其实我不太懂章会长嘴里“魂”是什么,也不太懂“惊世骇俗”到底有多强。
我只知道,从那一天起,我的生活彻底变了。
我不再是那个被人嘲笑的“漫画店的二货”。
我的外号从“张中二”“张嘉豪”变成了……“天北白龙”。
天北市那些声名赫赫的武道高中的邀请函像雪片一样飞来,堆满了我家漫画店的收银台。
媒体的采访一个接一个,记者扛着长枪短炮堵在漫画店门口,吓得我家隔壁卖早餐的王大爷以为出了什么大事。
所有人都在问我同一个问题:
“张九极,你的梦想是什么?”
我每次都给出同样的答案,不带一丝犹豫......
“吾之梦想?”
“听好了......”
“我要成为长城上那个背影一样的存在!”
“我要手持这杆龙枪,踏碎异域!”
“我要龙枪厉飞宇亲自转过身来,对我说一句......”
“‘这一世,你来接我的班。’”
“我要让天下人知道......”
“天北白龙,张九极,参上!”
然后他们就会愣住,然后尴尬地笑笑,然后在我的采访稿里加上一句“少年的中二梦想”。
我不在意。
因为只有我知道......我不是在说大话。
我的枪,是认真的。
我的豪杰路,从十三岁那年的那场武斗比试起,才刚刚开始。
我和自己说:
“等着吧,世界。”
“你很快就会记住我的名字。”
十四岁那年,我干了第二件大事。
我拒绝了天北第一高中的特招。
消息传开,整个天北市都炸了锅。
同学们说我疯了。
老师们说我可惜了。
连隔壁王大爷都专门跑到漫画店来劝我:
“小九啊,天北一高啊,那可是咱们市最好的武道高中!多少人挤破头都进不去,你倒好,特招都不要?”

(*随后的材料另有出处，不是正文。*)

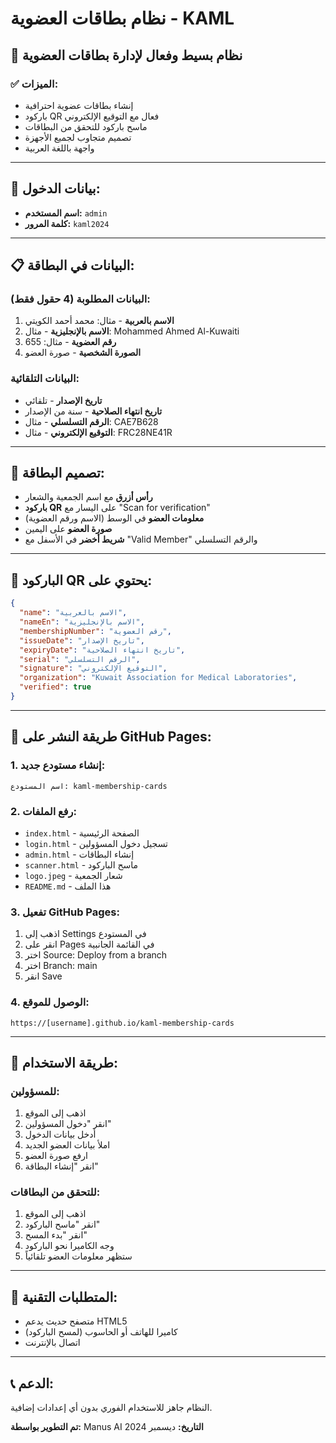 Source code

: # نظام بطاقات العضوية - KAML

## 🎯 **نظام بسيط وفعال لإدارة بطاقات العضوية**

### ✅ **الميزات:**
- إنشاء بطاقات عضوية احترافية
- باركود QR فعال مع التوقيع الإلكتروني
- ماسح باركود للتحقق من البطاقات
- تصميم متجاوب لجميع الأجهزة
- واجهة باللغة العربية

---

## 🔐 **بيانات الدخول:**
- **اسم المستخدم:** `admin`
- **كلمة المرور:** `kaml2024`

---

## 📋 **البيانات في البطاقة:**

### **البيانات المطلوبة (4 حقول فقط):**
1. **الاسم بالعربية** - مثال: محمد أحمد الكويتي
2. **الاسم بالإنجليزية** - مثال: Mohammed Ahmed Al-Kuwaiti
3. **رقم العضوية** - مثال: 655
4. **الصورة الشخصية** - صورة العضو

### **البيانات التلقائية:**
- **تاريخ الإصدار** - تلقائي
- **تاريخ انتهاء الصلاحية** - سنة من الإصدار
- **الرقم التسلسلي** - مثال: CAE7B628
- **التوقيع الإلكتروني** - مثال: FRC28NE41R

---

## 🎨 **تصميم البطاقة:**
- **رأس أزرق** مع اسم الجمعية والشعار
- **باركود QR** على اليسار مع "Scan for verification"
- **معلومات العضو** في الوسط (الاسم ورقم العضوية)
- **صورة العضو** على اليمين
- **شريط أخضر** في الأسفل مع "Valid Member" والرقم التسلسلي

---

## 📱 **الباركود QR يحتوي على:**
```json
{
  "name": "الاسم بالعربية",
  "nameEn": "الاسم بالإنجليزية", 
  "membershipNumber": "رقم العضوية",
  "issueDate": "تاريخ الإصدار",
  "expiryDate": "تاريخ انتهاء الصلاحية",
  "serial": "الرقم التسلسلي",
  "signature": "التوقيع الإلكتروني",
  "organization": "Kuwait Association for Medical Laboratories",
  "verified": true
}
```

---

## 🚀 **طريقة النشر على GitHub Pages:**

### **1. إنشاء مستودع جديد:**
```
اسم المستودع: kaml-membership-cards
```

### **2. رفع الملفات:**
- `index.html` - الصفحة الرئيسية
- `login.html` - تسجيل دخول المسؤولين
- `admin.html` - إنشاء البطاقات
- `scanner.html` - ماسح الباركود
- `logo.jpeg` - شعار الجمعية
- `README.md` - هذا الملف

### **3. تفعيل GitHub Pages:**
1. اذهب إلى Settings في المستودع
2. انقر على Pages في القائمة الجانبية
3. اختر Source: Deploy from a branch
4. اختر Branch: main
5. انقر Save

### **4. الوصول للموقع:**
```
https://[username].github.io/kaml-membership-cards
```

---

## 📖 **طريقة الاستخدام:**

### **للمسؤولين:**
1. اذهب إلى الموقع
2. انقر "دخول المسؤولين"
3. أدخل بيانات الدخول
4. املأ بيانات العضو الجديد
5. ارفع صورة العضو
6. انقر "إنشاء البطاقة"

### **للتحقق من البطاقات:**
1. اذهب إلى الموقع
2. انقر "ماسح الباركود"
3. انقر "بدء المسح"
4. وجه الكاميرا نحو الباركود
5. ستظهر معلومات العضو تلقائياً

---

## 🔧 **المتطلبات التقنية:**
- متصفح حديث يدعم HTML5
- كاميرا للهاتف أو الحاسوب (لمسح الباركود)
- اتصال بالإنترنت

---

## 📞 **الدعم:**
النظام جاهز للاستخدام الفوري بدون أي إعدادات إضافية.

**تم التطوير بواسطة:** Manus AI
**التاريخ:** ديسمبر 2024

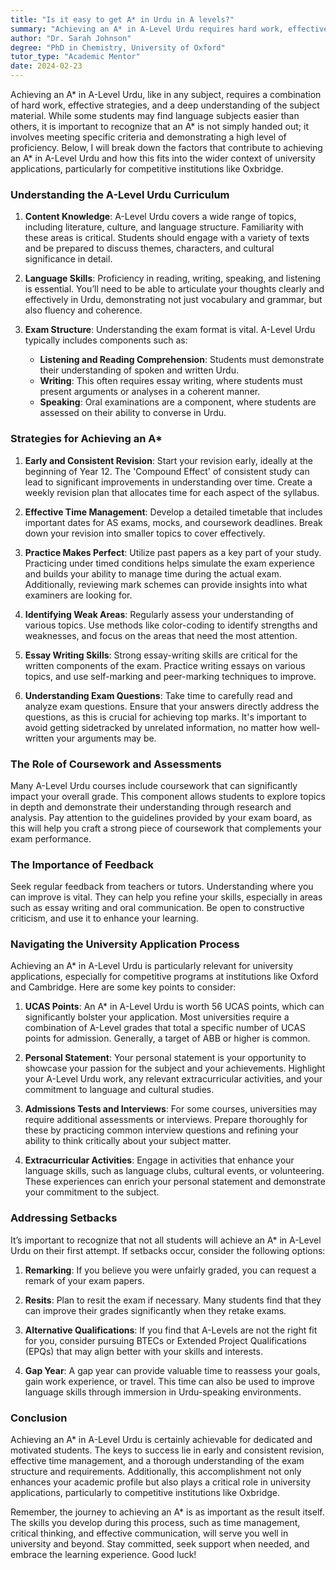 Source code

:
 ```yaml
---
title: "Is it easy to get A* in Urdu in A levels?"
summary: "Achieving an A* in A-Level Urdu requires hard work, effective strategies, and a deep understanding of the subject to meet high proficiency standards."
author: "Dr. Sarah Johnson"
degree: "PhD in Chemistry, University of Oxford"
tutor_type: "Academic Mentor"
date: 2024-02-23
---
```


Achieving an A* in A-Level Urdu, like in any subject, requires a combination of hard work, effective strategies, and a deep understanding of the subject material. While some students may find language subjects easier than others, it is important to recognize that an A* is not simply handed out; it involves meeting specific criteria and demonstrating a high level of proficiency. Below, I will break down the factors that contribute to achieving an A* in A-Level Urdu and how this fits into the wider context of university applications, particularly for competitive institutions like Oxbridge.

### Understanding the A-Level Urdu Curriculum

1. **Content Knowledge**: A-Level Urdu covers a wide range of topics, including literature, culture, and language structure. Familiarity with these areas is critical. Students should engage with a variety of texts and be prepared to discuss themes, characters, and cultural significance in detail.

2. **Language Skills**: Proficiency in reading, writing, speaking, and listening is essential. You’ll need to be able to articulate your thoughts clearly and effectively in Urdu, demonstrating not just vocabulary and grammar, but also fluency and coherence.

3. **Exam Structure**: Understanding the exam format is vital. A-Level Urdu typically includes components such as:
   - **Listening and Reading Comprehension**: Students must demonstrate their understanding of spoken and written Urdu.
   - **Writing**: This often requires essay writing, where students must present arguments or analyses in a coherent manner.
   - **Speaking**: Oral examinations are a component, where students are assessed on their ability to converse in Urdu.

### Strategies for Achieving an A*

1. **Early and Consistent Revision**: Start your revision early, ideally at the beginning of Year 12. The 'Compound Effect' of consistent study can lead to significant improvements in understanding over time. Create a weekly revision plan that allocates time for each aspect of the syllabus. 

2. **Effective Time Management**: Develop a detailed timetable that includes important dates for AS exams, mocks, and coursework deadlines. Break down your revision into smaller topics to cover effectively.

3. **Practice Makes Perfect**: Utilize past papers as a key part of your study. Practicing under timed conditions helps simulate the exam experience and builds your ability to manage time during the actual exam. Additionally, reviewing mark schemes can provide insights into what examiners are looking for.

4. **Identifying Weak Areas**: Regularly assess your understanding of various topics. Use methods like color-coding to identify strengths and weaknesses, and focus on the areas that need the most attention.

5. **Essay Writing Skills**: Strong essay-writing skills are critical for the written components of the exam. Practice writing essays on various topics, and use self-marking and peer-marking techniques to improve.

6. **Understanding Exam Questions**: Take time to carefully read and analyze exam questions. Ensure that your answers directly address the questions, as this is crucial for achieving top marks. It's important to avoid getting sidetracked by unrelated information, no matter how well-written your arguments may be.

### The Role of Coursework and Assessments

Many A-Level Urdu courses include coursework that can significantly impact your overall grade. This component allows students to explore topics in depth and demonstrate their understanding through research and analysis. Pay attention to the guidelines provided by your exam board, as this will help you craft a strong piece of coursework that complements your exam performance.

### The Importance of Feedback

Seek regular feedback from teachers or tutors. Understanding where you can improve is vital. They can help you refine your skills, especially in areas such as essay writing and oral communication. Be open to constructive criticism, and use it to enhance your learning.

### Navigating the University Application Process

Achieving an A* in A-Level Urdu is particularly relevant for university applications, especially for competitive programs at institutions like Oxford and Cambridge. Here are some key points to consider:

1. **UCAS Points**: An A* in A-Level Urdu is worth 56 UCAS points, which can significantly bolster your application. Most universities require a combination of A-Level grades that total a specific number of UCAS points for admission. Generally, a target of ABB or higher is common.

2. **Personal Statement**: Your personal statement is your opportunity to showcase your passion for the subject and your achievements. Highlight your A-Level Urdu work, any relevant extracurricular activities, and your commitment to language and cultural studies. 

3. **Admissions Tests and Interviews**: For some courses, universities may require additional assessments or interviews. Prepare thoroughly for these by practicing common interview questions and refining your ability to think critically about your subject matter.

4. **Extracurricular Activities**: Engage in activities that enhance your language skills, such as language clubs, cultural events, or volunteering. These experiences can enrich your personal statement and demonstrate your commitment to the subject.

### Addressing Setbacks

It’s important to recognize that not all students will achieve an A* in A-Level Urdu on their first attempt. If setbacks occur, consider the following options:

1. **Remarking**: If you believe you were unfairly graded, you can request a remark of your exam papers.

2. **Resits**: Plan to resit the exam if necessary. Many students find that they can improve their grades significantly when they retake exams.

3. **Alternative Qualifications**: If you find that A-Levels are not the right fit for you, consider pursuing BTECs or Extended Project Qualifications (EPQs) that may align better with your skills and interests.

4. **Gap Year**: A gap year can provide valuable time to reassess your goals, gain work experience, or travel. This time can also be used to improve language skills through immersion in Urdu-speaking environments.

### Conclusion

Achieving an A* in A-Level Urdu is certainly achievable for dedicated and motivated students. The keys to success lie in early and consistent revision, effective time management, and a thorough understanding of the exam structure and requirements. Additionally, this accomplishment not only enhances your academic profile but also plays a critical role in university applications, particularly to competitive institutions like Oxbridge.

Remember, the journey to achieving an A* is as important as the result itself. The skills you develop during this process, such as time management, critical thinking, and effective communication, will serve you well in university and beyond. Stay committed, seek support when needed, and embrace the learning experience. Good luck!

只有我自己知道......我的豪杰路,不该如此舒舒服服地走。
“豪杰之路,岂能走寻常路?”
我对王大爷说:
“我要走的路,是荒野,是长城,是邪族的老巢!”
“天北一高?太小了!”
“装不下我的豪杰之志!”
王大爷以为我发烧了,摸了摸我的额头。
章天会长连夜赶到我家。
他推开漫画店的门,橘黄色的灯光下,我妈正在整理书架,两个人对视了足足十秒钟,谁都没先开口。
最后是我妈先出声:“章会长,您别劝了。这孩子从七岁起,我说的话他一句没听过。”
章天转过头看我,目光沉得像铁:
“给我一个理由。”
我没说话。
从墙上摘下那杆长枪,枪尖上的布条已经换过一批,但每一句都是我在这间小小的漫画店里、一盏孤灯下、一个又一个深夜里,用笔尖蘸着少年意气一字一句写出来的。
我抬起枪尖,指着其中一条。
上面写着……“长城之上,方为豪杰归宿。”
“章会长,”
我的声音很轻,但每一个字都像钉子一样扎在地上:
“我的归宿,不在教室里。”
“我的归宿,在长城上。”
“在那里,和邪族一战!”
“在那里,用这杆枪,写下属于我张九极的传说!”
章天沉默了。
那沉默持续了很久,久到我能听到墙上老挂钟的滴答声。
“你想去参加荒野清剿队?”
他的声音很低。
“是。”
“那地方,全都是犯了联邦刑法、无法无天之徒。
杀人犯、强盗、叛徒、疯子……每年死的人比活着回来的多。
你才十四岁,知道那是什么地方吗?”
“我知道。”
“正因为那里是恶棍聚集之地,我才更要去。”
“因为......”
我握紧枪杆,目光灼热如焰:
“豪杰,就是要深入虎穴!”
“豪杰,就是要与恶为邻而不染!”
“豪杰,就是要让那些恶棍知道......”
“这世上,还有一种活法!”
“这才是真豪杰!”
“你知道个屁!”
章天猛地站起来,椅子往后一倒,砸在地上:
“你知道那些清剿队的都是什么人吗?他们不是长城上的英雄,是一群被联邦扔进荒野、用命赎罪的恶棍!
你一个十四岁的孩子进去,连骨头渣子都不会剩下!”
我沉默了很久。
“章会长,您说的那些我都知道。”
“但我更知道一件事......”
“如果我现在不去,这辈子都不会去了。”
“豪杰的路,从来不是等着别人铺好的。”
“清剿队里再凶恶的人,也是人对人。”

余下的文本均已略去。